Tuve la fortuna de entrevistar a la demócrata Debra Haaland, cuando apenas luchaba por el sueño de convertirse en la primera nativa americana en la Cámara de Representantes federal, y entre las palabras que me hicieron eco fue la afirmación de que para ella ya era un logro el haberle dado “voz a las minorías” con su postulación.

La misma Debra reconoció que las minorías nunca han sido representadas dignamente en el mundo de la política estadounidense, así que esta nativa de la tribu Laguna Pueblo del ala progresista del Partido Demócrata siente un gran “honor” al ocupar un puesto que reflejará la voz de tantos indígenas y latinos en el país.

Por su parte la otra indígena Davids, quien se reconoce abiertamente lesbiana, innova al ser la primera congresista que representa tanto a los nativos americanos como a la comunidad LGBT.

Además de que es la primera vez que como resultado de una elección hay más mujeres congresistas, también es la primera vez que hay más legisladoras reconocidas por sus nombres en español, como son: Alexandria Ocasio Cortés, en Nueva York, o Verónica Escobar y Sylvia García, en Texas.

La nueva legislatura iniciará sesiones en enero próximo, y como resultado de esta elección, y para agregar un triunfo más a la llamada “ola rosa”, también contaremos por primera vez con dos congresistas mujeres musulmanas: Rashida Tlaib e Ilhan Omar.

Y las afroamericanas no podían quedarse atrás, debutan en esta nueva legislatura las demócratas Ayanna Pressley de Massachusetts y Jahana Hayes de Connecticut, así como la republicana, Mia Love, de Utah.

Entre las novedades de esta contienda, llega al Congreso la más joven candidata elegida en la historia del país, Alexandria Ocasio Cortés, de 28 años.

Si no sabe quién es Alexandria, es una joven de ascendencia latina con ideales que la llevaron a enfrentarse a una contienda que calificaron los críticos la lucha de “David contra Goliat”. Pero la joven no dudó un segundo en su capacidad para lograr el triunfo.

“La verdad es que no puedes derrotar al dinero con más dinero”, dijo durante su campaña. “Tienes que ganarle con un juego totalmente distinto” y sus palabras se tornaron en realidad.

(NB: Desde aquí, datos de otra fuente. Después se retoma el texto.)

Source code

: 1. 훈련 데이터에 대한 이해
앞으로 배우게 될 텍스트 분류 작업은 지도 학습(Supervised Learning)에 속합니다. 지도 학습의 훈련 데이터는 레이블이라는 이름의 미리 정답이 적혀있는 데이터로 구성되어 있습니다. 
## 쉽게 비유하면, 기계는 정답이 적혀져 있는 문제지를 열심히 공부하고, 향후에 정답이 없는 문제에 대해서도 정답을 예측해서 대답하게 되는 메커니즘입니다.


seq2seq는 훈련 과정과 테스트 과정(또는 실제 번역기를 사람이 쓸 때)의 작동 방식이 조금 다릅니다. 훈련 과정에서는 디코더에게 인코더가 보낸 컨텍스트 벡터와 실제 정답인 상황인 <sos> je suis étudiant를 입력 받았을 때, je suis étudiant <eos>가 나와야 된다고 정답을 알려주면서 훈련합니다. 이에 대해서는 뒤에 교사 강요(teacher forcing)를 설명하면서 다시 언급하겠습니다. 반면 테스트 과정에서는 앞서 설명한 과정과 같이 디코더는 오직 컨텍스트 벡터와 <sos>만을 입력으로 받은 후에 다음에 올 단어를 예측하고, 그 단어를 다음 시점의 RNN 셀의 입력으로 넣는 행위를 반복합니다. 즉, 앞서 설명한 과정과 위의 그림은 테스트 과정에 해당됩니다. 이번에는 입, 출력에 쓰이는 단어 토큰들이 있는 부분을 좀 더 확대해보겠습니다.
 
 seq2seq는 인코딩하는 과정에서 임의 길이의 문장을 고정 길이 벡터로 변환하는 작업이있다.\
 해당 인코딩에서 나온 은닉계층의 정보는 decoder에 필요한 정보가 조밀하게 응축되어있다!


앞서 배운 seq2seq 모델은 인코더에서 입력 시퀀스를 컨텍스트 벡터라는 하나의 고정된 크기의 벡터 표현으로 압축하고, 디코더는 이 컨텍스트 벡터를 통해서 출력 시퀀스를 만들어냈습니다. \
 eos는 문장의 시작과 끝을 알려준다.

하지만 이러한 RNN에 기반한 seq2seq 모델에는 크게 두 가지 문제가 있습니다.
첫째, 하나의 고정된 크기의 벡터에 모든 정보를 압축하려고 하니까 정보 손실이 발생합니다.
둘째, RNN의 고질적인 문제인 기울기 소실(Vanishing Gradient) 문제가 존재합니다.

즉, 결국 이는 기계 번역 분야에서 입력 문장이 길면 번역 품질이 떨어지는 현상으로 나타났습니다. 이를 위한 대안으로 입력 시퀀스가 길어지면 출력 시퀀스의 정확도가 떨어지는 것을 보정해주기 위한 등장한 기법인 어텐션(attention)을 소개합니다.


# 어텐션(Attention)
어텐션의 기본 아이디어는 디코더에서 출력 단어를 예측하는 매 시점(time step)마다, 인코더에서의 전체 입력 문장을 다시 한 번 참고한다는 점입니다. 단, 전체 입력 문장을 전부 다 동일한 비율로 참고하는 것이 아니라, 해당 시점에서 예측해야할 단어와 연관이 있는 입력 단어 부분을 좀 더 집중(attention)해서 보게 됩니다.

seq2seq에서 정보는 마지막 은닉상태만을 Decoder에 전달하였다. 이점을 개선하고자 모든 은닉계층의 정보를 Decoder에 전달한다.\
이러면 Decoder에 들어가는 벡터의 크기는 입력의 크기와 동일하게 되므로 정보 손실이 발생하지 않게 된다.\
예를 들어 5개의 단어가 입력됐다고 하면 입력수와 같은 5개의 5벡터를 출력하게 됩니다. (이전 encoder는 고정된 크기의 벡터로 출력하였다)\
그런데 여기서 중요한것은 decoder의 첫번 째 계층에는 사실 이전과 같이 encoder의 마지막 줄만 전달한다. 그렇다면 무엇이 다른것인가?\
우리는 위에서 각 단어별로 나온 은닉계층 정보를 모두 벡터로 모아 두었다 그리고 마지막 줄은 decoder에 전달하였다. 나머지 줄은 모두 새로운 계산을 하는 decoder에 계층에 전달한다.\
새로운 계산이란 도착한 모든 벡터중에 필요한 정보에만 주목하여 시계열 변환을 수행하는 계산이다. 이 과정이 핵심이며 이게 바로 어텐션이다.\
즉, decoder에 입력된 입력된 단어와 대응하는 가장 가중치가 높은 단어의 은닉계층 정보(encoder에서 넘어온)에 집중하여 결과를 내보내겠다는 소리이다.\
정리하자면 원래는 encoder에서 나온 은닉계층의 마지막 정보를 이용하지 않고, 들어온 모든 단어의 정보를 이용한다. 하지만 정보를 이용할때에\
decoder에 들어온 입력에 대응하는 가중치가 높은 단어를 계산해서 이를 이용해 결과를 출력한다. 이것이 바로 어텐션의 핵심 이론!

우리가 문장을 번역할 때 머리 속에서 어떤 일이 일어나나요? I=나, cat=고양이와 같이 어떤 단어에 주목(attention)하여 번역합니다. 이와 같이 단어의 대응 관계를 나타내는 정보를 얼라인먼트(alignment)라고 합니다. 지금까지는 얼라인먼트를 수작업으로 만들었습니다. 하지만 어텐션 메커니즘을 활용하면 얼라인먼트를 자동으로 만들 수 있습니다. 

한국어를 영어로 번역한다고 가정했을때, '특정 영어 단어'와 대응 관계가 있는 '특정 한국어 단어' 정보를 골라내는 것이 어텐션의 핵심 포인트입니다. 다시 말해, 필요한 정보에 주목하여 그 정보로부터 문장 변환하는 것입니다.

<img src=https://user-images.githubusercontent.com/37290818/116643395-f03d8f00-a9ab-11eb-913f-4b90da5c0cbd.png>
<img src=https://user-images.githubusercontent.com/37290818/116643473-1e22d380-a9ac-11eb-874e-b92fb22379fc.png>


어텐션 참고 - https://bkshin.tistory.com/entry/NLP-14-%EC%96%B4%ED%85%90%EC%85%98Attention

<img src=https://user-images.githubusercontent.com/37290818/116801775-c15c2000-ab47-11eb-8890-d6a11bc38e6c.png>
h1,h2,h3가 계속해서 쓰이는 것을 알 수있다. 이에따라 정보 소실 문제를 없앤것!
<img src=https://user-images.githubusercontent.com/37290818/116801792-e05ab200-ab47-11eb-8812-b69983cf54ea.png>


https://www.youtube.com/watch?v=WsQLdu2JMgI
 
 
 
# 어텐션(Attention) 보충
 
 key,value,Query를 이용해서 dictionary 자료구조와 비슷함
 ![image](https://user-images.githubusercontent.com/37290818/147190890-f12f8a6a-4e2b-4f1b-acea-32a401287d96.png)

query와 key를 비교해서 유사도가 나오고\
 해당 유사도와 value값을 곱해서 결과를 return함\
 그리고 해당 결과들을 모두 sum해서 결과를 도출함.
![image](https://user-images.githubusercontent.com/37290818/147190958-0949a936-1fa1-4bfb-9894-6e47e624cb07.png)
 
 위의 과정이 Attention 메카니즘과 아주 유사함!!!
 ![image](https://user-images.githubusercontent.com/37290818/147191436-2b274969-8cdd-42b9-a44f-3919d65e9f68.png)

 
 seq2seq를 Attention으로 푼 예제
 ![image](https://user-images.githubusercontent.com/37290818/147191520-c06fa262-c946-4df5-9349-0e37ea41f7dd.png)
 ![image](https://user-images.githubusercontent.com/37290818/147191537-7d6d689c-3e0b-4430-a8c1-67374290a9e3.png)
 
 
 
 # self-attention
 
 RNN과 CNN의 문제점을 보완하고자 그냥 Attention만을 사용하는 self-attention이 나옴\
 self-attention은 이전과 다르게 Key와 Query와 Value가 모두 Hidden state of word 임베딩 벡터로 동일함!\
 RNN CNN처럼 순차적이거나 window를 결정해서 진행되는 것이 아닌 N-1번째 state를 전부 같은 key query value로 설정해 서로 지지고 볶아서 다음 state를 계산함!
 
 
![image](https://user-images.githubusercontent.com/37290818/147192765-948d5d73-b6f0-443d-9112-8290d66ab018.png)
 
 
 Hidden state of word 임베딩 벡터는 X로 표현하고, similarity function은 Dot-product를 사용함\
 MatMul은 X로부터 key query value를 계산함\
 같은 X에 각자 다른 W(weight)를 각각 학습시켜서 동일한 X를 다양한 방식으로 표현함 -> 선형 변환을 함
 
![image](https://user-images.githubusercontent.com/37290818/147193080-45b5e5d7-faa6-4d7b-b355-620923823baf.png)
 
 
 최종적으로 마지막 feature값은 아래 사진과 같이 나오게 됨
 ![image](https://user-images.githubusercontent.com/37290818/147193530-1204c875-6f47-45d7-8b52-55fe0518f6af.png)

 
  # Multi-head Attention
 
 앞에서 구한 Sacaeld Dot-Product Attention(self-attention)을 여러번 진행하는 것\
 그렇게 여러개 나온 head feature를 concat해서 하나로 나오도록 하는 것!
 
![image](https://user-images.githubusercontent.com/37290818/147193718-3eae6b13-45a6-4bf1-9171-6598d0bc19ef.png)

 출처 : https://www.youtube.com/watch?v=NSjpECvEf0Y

En total, 122 mujeres congresistas ocuparán escaños en la sesión legislativa del congreso (Cámara de Representantes y Senado). Y aunque la bancada republicana mantuvo la mayoría en el Senado, más féminas ayudaron a que el Congreso o Cámara baja ahora sea de mayoría demócrata.

¿Que las llevó a todas ellas para alcanzar el triunfo? Considero que fueron sus posturas a favor del medio ambiente, todas apoyaron radicalmente la energía 100% renovable, y muchas de ellas fueron las voces que clamaron por la abolición de la Agencia de Inmigración y Aduanas (ICE), a la que ha calificado como “una agencia de orden público que va adoptando un tono paramilitar más fuerte cada día”.

A muchas de ellas se les ha visto en las manifestaciones contra los centros de detención para niños inmigrantes separados de sus padres y ha apoyado el juicio político contra el presidente Donald Trump. Ellas son la voz del futuro y la nueva fuerza política que abre una brecha en el mundo. Ellas representa la imparable “ola rosa” que busca lograr cambios radicales en la política estadounidense.